PROVIDED INFORMATION Block Start
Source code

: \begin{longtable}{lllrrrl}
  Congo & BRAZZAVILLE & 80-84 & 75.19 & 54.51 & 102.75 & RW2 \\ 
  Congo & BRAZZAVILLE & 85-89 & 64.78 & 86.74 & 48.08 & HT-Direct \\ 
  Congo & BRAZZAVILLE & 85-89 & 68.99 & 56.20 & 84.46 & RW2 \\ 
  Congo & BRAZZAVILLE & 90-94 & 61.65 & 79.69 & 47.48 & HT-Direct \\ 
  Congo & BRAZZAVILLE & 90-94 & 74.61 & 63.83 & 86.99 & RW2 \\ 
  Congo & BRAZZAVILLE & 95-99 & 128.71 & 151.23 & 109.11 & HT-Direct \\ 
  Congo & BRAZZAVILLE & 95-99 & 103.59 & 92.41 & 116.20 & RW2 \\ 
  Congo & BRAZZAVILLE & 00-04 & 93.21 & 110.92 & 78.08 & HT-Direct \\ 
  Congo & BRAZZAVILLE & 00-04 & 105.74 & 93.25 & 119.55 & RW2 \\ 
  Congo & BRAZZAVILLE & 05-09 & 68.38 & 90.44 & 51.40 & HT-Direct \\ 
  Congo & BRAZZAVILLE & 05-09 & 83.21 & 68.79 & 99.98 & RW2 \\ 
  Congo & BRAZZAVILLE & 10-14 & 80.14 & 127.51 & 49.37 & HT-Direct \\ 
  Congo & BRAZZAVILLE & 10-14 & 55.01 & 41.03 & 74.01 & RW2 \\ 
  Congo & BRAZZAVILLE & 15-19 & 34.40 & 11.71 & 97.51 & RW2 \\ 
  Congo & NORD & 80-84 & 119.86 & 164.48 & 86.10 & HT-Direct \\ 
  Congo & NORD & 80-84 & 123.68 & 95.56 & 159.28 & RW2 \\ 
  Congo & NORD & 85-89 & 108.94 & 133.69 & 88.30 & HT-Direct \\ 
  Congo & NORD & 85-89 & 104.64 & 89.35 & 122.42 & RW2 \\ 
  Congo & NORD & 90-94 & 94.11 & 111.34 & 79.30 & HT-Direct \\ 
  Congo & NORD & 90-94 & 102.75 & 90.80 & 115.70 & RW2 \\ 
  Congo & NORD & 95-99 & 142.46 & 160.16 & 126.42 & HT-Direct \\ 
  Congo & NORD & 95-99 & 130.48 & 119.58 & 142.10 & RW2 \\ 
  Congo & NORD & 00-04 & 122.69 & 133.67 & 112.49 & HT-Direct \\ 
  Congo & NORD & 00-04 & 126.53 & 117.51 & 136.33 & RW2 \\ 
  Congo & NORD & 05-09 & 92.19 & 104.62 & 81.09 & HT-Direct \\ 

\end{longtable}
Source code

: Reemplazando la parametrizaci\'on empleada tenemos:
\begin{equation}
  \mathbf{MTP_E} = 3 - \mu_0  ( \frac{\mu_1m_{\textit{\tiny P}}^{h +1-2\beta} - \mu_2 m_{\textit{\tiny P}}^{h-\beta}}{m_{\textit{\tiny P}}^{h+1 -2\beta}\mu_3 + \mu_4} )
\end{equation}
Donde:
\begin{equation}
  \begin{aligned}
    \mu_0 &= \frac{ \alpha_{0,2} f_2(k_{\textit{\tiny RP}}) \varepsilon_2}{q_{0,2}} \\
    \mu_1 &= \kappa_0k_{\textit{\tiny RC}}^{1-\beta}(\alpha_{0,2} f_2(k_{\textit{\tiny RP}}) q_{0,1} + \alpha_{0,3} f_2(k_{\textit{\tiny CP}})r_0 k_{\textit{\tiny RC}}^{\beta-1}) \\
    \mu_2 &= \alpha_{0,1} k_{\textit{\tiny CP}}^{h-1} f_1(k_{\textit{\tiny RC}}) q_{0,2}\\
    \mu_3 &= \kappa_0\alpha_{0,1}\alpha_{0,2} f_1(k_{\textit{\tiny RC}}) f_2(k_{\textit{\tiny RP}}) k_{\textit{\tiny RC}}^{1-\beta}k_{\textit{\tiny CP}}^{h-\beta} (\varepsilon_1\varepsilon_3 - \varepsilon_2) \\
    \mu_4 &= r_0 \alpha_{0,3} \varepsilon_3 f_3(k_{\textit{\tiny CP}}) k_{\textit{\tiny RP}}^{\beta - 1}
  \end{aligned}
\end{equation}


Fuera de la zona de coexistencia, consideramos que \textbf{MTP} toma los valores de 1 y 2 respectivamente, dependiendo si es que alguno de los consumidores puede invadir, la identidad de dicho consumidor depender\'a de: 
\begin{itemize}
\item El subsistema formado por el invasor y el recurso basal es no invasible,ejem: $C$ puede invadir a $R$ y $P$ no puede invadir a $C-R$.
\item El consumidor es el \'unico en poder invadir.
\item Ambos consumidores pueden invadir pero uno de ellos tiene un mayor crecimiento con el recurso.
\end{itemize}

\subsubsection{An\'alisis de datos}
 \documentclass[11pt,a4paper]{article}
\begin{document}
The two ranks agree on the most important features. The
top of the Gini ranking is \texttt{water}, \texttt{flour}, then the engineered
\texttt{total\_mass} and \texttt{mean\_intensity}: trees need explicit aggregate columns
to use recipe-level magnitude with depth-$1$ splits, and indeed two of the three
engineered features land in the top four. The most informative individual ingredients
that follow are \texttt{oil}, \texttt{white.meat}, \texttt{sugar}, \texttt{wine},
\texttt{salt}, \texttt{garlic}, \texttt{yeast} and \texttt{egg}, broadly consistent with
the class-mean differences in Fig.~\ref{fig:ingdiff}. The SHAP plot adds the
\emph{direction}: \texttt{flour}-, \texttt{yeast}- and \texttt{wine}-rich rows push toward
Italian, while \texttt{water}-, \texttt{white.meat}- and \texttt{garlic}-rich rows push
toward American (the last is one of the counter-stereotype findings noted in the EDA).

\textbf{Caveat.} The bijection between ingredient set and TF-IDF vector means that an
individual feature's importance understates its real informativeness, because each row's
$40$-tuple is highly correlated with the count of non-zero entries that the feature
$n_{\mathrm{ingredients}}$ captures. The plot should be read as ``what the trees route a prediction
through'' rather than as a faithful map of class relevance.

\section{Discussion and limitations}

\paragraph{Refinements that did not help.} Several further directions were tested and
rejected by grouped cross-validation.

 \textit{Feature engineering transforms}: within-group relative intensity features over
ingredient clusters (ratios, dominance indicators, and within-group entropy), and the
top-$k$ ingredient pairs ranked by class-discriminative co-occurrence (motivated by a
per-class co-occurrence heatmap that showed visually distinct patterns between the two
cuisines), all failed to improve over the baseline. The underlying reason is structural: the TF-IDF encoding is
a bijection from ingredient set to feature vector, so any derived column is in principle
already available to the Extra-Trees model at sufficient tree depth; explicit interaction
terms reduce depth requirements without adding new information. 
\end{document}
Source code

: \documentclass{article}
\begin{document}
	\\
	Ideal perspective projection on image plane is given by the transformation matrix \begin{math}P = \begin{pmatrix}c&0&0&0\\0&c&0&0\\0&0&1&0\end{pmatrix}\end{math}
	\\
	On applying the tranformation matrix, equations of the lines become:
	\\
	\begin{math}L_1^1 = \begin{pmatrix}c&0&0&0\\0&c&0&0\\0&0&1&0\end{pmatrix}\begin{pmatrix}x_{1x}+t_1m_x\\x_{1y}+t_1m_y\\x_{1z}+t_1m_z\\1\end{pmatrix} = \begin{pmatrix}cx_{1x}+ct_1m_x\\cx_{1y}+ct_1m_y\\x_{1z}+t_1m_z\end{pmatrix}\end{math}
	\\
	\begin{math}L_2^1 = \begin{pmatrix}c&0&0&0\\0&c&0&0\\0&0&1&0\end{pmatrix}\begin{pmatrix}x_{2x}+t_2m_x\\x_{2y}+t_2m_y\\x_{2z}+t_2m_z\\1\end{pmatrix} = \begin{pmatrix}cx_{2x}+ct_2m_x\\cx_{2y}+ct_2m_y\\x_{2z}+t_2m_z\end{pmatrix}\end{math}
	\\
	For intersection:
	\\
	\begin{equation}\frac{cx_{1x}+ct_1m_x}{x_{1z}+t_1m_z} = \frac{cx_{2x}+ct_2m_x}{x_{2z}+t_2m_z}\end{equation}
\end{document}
PROVIDED INFORMATION Block End
Count the lines of the data that contain the string "explicit", and reply with that number alone.

ANSWER TO THIS EXERCISE » 2